INSTRUCTIONS TO FOLLOW:
Write out all entries word for word.

MATERIAL PROVIDED:
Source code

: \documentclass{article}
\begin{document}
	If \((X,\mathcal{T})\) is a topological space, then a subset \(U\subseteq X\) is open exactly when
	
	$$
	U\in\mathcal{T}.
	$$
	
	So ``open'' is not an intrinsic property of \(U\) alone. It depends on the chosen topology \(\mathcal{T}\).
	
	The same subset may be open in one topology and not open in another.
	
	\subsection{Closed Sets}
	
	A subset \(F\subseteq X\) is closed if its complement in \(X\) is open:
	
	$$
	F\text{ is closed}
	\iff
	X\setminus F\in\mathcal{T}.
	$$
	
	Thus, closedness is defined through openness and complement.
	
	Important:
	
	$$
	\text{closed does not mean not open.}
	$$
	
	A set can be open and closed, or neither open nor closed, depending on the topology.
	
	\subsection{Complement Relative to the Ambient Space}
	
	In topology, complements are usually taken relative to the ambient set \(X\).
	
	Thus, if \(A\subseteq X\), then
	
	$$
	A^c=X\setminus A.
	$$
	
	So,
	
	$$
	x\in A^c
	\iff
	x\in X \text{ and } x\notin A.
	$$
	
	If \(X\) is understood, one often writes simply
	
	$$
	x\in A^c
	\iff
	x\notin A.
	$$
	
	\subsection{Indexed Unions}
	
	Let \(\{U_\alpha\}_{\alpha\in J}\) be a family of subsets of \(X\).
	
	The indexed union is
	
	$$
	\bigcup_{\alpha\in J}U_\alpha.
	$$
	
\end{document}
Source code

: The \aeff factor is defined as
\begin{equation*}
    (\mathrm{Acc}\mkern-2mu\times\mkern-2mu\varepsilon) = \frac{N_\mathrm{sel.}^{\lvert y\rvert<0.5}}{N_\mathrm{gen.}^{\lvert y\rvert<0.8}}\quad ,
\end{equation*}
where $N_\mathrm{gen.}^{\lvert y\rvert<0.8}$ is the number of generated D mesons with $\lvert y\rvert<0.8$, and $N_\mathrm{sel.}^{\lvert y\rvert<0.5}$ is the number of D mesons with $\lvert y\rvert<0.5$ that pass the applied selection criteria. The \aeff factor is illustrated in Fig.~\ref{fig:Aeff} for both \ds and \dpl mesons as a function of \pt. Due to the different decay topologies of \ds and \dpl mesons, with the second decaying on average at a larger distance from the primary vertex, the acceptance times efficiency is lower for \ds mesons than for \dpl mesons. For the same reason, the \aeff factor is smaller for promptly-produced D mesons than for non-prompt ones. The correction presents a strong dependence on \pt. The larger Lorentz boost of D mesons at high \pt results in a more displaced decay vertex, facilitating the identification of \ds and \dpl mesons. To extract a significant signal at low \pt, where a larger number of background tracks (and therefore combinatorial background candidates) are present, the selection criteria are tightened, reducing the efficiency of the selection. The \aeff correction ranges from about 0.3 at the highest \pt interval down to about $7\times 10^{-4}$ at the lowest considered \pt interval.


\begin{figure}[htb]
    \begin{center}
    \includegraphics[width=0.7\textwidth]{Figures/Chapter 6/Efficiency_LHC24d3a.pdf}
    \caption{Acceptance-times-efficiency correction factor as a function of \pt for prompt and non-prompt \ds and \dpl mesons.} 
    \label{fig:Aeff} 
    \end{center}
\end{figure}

WRITTEN SOLUTION:
Source code

: \documentclass{article}
\begin{document}
	If \((X,\mathcal{T})\) is a topological space, then a subset \(U\subseteq X\) is open exactly when
	
	$$
	U\in\mathcal{T}.
	$$
	
	So ``open'' is not an intrinsic property of \(U\) alone. It depends on the chosen topology \(\mathcal{T}\).
	
	The same subset may be open in one topology and not open in another.
	
	\subsection{Closed Sets}
	
	A subset \(F\subseteq X\) is closed if its complement in \(X\) is open:
	
	$$
	F\text{ is closed}
	\iff
	X\setminus F\in\mathcal{T}.
	$$
	
	Thus, closedness is defined through openness and complement.
	
	Important:
	
	$$
	\text{closed does not mean not open.}
	$$
	
	A set can be open and closed, or neither open nor closed, depending on the topology.
	
	\subsection{Complement Relative to the Ambient Space}
	
	In topology, complements are usually taken relative to the ambient set \(X\).
	
	Thus, if \(A\subseteq X\), then
	
	$$
	A^c=X\setminus A.
	$$
	
	So,
	
	$$
	x\in A^c
	\iff
	x\in X \text{ and } x\notin A.
	$$
	
	If \(X\) is understood, one often writes simply
	
	$$
	x\in A^c
	\iff
	x\notin A.
	$$
	
	\subsection{Indexed Unions}
	
	Let \(\{U_\alpha\}_{\alpha\in J}\) be a family of subsets of \(X\).
	
	The indexed union is
	
	$$
	\bigcup_{\alpha\in J}U_\alpha.
	$$
	
\end{document}
Source code

: The \aeff factor is defined as
\begin{equation*}
    (\mathrm{Acc}\mkern-2mu\times\mkern-2mu\varepsilon) = \frac{N_\mathrm{sel.}^{\lvert y\rvert<0.5}}{N_\mathrm{gen.}^{\lvert y\rvert<0.8}}\quad ,
\end{equation*}
where $N_\mathrm{gen.}^{\lvert y\rvert<0.8}$ is the number of generated D mesons with $\lvert y\rvert<0.8$, and $N_\mathrm{sel.}^{\lvert y\rvert<0.5}$ is the number of D mesons with $\lvert y\rvert<0.5$ that pass the applied selection criteria. The \aeff factor is illustrated in Fig.~\ref{fig:Aeff} for both \ds and \dpl mesons as a function of \pt. Due to the different decay topologies of \ds and \dpl mesons, with the second decaying on average at a larger distance from the primary vertex, the acceptance times efficiency is lower for \ds mesons than for \dpl mesons. For the same reason, the \aeff factor is smaller for promptly-produced D mesons than for non-prompt ones. The correction presents a strong dependence on \pt. The larger Lorentz boost of D mesons at high \pt results in a more displaced decay vertex, facilitating the identification of \ds and \dpl mesons. To extract a significant signal at low \pt, where a larger number of background tracks (and therefore combinatorial background candidates) are present, the selection criteria are tightened, reducing the efficiency of the selection. The \aeff correction ranges from about 0.3 at the highest \pt interval down to about $7\times 10^{-4}$ at the lowest considered \pt interval.


\begin{figure}[htb]
    \begin{center}
    \includegraphics[width=0.7\textwidth]{Figures/Chapter 6/Efficiency_LHC24d3a.pdf}
    \caption{Acceptance-times-efficiency correction factor as a function of \pt for prompt and non-prompt \ds and \dpl mesons.} 
    \label{fig:Aeff} 
    \end{center}
\end{figure}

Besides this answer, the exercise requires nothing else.